(Problem statement) From the data, return each line holding the word "name".

□ □ □ □

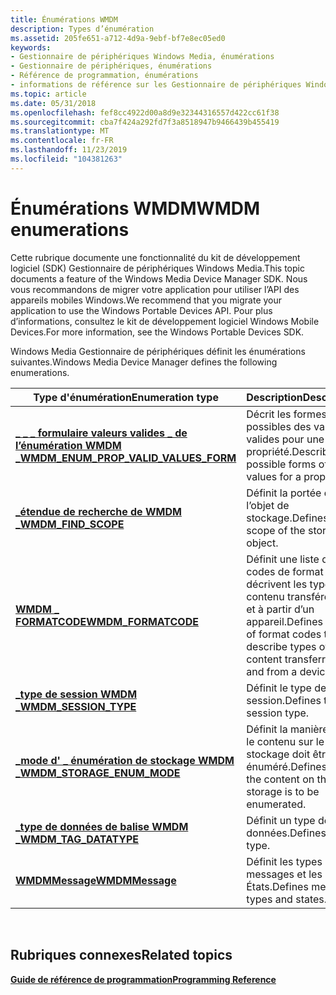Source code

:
 ```yaml
---
title: Énumérations WMDM
description: Types d’énumération
ms.assetid: 205fe651-a712-4d9a-9ebf-bf7e8ec05ed0
keywords:
- Gestionnaire de périphériques Windows Media, énumérations
- Gestionnaire de périphériques, énumérations
- Référence de programmation, énumérations
- informations de référence sur les Gestionnaire de périphériques Windows Media, énumérations
ms.topic: article
ms.date: 05/31/2018
ms.openlocfilehash: fef8cc4922d00a8d9e32344316557d422cc61f38
ms.sourcegitcommit: cba7f424a292fd7f3a8518947b9466439b455419
ms.translationtype: MT
ms.contentlocale: fr-FR
ms.lasthandoff: 11/23/2019
ms.locfileid: "104381263"
---
```

# <a name="wmdm-enumerations"></a><span data-ttu-id="5a675-107">Énumérations WMDM</span><span class="sxs-lookup"><span data-stu-id="5a675-107">WMDM enumerations</span></span>

<span data-ttu-id="5a675-108">Cette rubrique documente une fonctionnalité du kit de développement logiciel (SDK) Gestionnaire de périphériques Windows Media.</span><span class="sxs-lookup"><span data-stu-id="5a675-108">This topic documents a feature of the Windows Media Device Manager SDK.</span></span> <span data-ttu-id="5a675-109">Nous vous recommandons de migrer votre application pour utiliser l’API des appareils mobiles Windows.</span><span class="sxs-lookup"><span data-stu-id="5a675-109">We recommend that you migrate your application to use the Windows Portable Devices API.</span></span> <span data-ttu-id="5a675-110">Pour plus d’informations, consultez le kit de développement logiciel Windows Mobile Devices.</span><span class="sxs-lookup"><span data-stu-id="5a675-110">For more information, see the Windows Portable Devices SDK.</span></span>

<span data-ttu-id="5a675-111">Windows Media Gestionnaire de périphériques définit les énumérations suivantes.</span><span class="sxs-lookup"><span data-stu-id="5a675-111">Windows Media Device Manager defines the following enumerations.</span></span>



| <span data-ttu-id="5a675-112">Type d'énumération</span><span class="sxs-lookup"><span data-stu-id="5a675-112">Enumeration type</span></span>                                                                  | <span data-ttu-id="5a675-113">Description</span><span class="sxs-lookup"><span data-stu-id="5a675-113">Description</span></span>                                                                                     |
|-----------------------------------------------------------------------------------|-------------------------------------------------------------------------------------------------|
| [<span data-ttu-id="5a675-114">**\_ \_ \_ formulaire valeurs valides \_ de l’énumération WMDM \_**</span><span class="sxs-lookup"><span data-stu-id="5a675-114">**WMDM\_ENUM\_PROP\_VALID\_VALUES\_FORM**</span></span>](wmdm-enum-prop-valid-values-form.md) | <span data-ttu-id="5a675-115">Décrit les formes possibles des valeurs valides pour une propriété.</span><span class="sxs-lookup"><span data-stu-id="5a675-115">Describes possible forms of valid values for a property.</span></span>                                        |
| [<span data-ttu-id="5a675-116">**\_étendue de recherche de WMDM \_**</span><span class="sxs-lookup"><span data-stu-id="5a675-116">**WMDM\_FIND\_SCOPE**</span></span>](wmdm-find-scope.md)                                      | <span data-ttu-id="5a675-117">Définit la portée de l’objet de stockage.</span><span class="sxs-lookup"><span data-stu-id="5a675-117">Defines the scope of the storage object.</span></span>                                                        |
| [<span data-ttu-id="5a675-118">**WMDM \_ FORMATCODE**</span><span class="sxs-lookup"><span data-stu-id="5a675-118">**WMDM\_FORMATCODE**</span></span>](wmdm-formatcode.md)                                       | <span data-ttu-id="5a675-119">Définit une liste de codes de format qui décrivent les types de contenu transférés vers et à partir d’un appareil.</span><span class="sxs-lookup"><span data-stu-id="5a675-119">Defines a list of format codes that describe types of content transferred to and from a device.</span></span> |
| [<span data-ttu-id="5a675-120">**\_type de session WMDM \_**</span><span class="sxs-lookup"><span data-stu-id="5a675-120">**WMDM\_SESSION\_TYPE**</span></span>](wmdm-session-type.md)                                  | <span data-ttu-id="5a675-121">Définit le type de session.</span><span class="sxs-lookup"><span data-stu-id="5a675-121">Defines the session type.</span></span>                                                                       |
| [<span data-ttu-id="5a675-122">**\_mode d' \_ énumération de stockage WMDM \_**</span><span class="sxs-lookup"><span data-stu-id="5a675-122">**WMDM\_STORAGE\_ENUM\_MODE**</span></span>](wmdm-storage-enum-mode.md)                       | <span data-ttu-id="5a675-123">Définit la manière dont le contenu sur le stockage doit être énuméré.</span><span class="sxs-lookup"><span data-stu-id="5a675-123">Defines how the content on the storage is to be enumerated.</span></span>                                     |
| [<span data-ttu-id="5a675-124">**\_type de données de balise WMDM \_**</span><span class="sxs-lookup"><span data-stu-id="5a675-124">**WMDM\_TAG\_DATATYPE**</span></span>](wmdm-tag-datatype.md)                                  | <span data-ttu-id="5a675-125">Définit un type de données.</span><span class="sxs-lookup"><span data-stu-id="5a675-125">Defines a data type.</span></span>                                                                            |
| [<span data-ttu-id="5a675-126">**WMDMMessage**</span><span class="sxs-lookup"><span data-stu-id="5a675-126">**WMDMMessage**</span></span>](wmdmmessage.md)                                                | <span data-ttu-id="5a675-127">Définit les types de messages et les États.</span><span class="sxs-lookup"><span data-stu-id="5a675-127">Defines message types and states.</span></span>                                                               |



 

## <a name="related-topics"></a><span data-ttu-id="5a675-128">Rubriques connexes</span><span class="sxs-lookup"><span data-stu-id="5a675-128">Related topics</span></span>

<dl> <dt>

[<span data-ttu-id="5a675-129">**Guide de référence de programmation**</span><span class="sxs-lookup"><span data-stu-id="5a675-129">**Programming Reference**</span></span>](programming-reference.md)
</dt> </dl>

 

 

□ □ □ □

(Exercise result)
# <a name="wmdm-enumerations"></a><span data-ttu-id="5a675-107">Énumérations WMDM</span><span class="sxs-lookup"><span data-stu-id="5a675-107">WMDM enumerations</span></span>
## <a name="related-topics"></a><span data-ttu-id="5a675-128">Rubriques connexes</span><span class="sxs-lookup"><span data-stu-id="5a675-128">Related topics</span></span>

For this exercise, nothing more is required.